───── THE DATA ─────

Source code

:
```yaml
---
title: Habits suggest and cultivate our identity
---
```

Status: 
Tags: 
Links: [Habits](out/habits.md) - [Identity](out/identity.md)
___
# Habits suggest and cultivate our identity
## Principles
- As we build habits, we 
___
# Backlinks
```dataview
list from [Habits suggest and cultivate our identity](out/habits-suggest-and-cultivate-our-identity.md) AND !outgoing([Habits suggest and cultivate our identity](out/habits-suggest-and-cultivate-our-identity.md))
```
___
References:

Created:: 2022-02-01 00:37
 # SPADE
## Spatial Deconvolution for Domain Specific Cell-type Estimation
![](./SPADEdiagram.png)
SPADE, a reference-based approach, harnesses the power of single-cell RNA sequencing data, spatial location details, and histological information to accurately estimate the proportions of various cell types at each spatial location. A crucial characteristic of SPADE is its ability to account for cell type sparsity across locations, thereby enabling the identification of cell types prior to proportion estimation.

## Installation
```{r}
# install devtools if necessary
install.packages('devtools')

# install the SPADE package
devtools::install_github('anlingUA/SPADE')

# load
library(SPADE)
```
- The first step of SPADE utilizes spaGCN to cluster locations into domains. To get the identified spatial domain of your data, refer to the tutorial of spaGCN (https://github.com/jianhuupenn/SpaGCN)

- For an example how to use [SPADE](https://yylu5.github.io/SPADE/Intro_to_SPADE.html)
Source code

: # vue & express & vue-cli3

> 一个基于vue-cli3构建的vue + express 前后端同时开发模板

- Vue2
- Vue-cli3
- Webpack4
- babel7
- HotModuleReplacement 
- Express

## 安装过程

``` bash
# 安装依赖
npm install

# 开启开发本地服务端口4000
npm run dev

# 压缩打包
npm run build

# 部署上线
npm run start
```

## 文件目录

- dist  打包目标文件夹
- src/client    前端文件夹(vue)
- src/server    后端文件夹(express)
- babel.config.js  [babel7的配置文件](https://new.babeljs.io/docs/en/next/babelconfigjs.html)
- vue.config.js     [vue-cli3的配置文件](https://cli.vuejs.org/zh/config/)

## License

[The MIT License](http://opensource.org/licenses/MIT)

─────

**TASK DIRECTIONS:**
Search the listing for the string "identity". Copy each line where it is found.

**SOLUTION TO THIS TASK:**
title: Habits suggest and cultivate our identity
Links: [Habits](out/habits.md) - [Identity](out/identity.md)
# Habits suggest and cultivate our identity
list from [Habits suggest and cultivate our identity](out/habits-suggest-and-cultivate-our-identity.md) AND !outgoing([Habits suggest and cultivate our identity](out/habits-suggest-and-cultivate-our-identity.md))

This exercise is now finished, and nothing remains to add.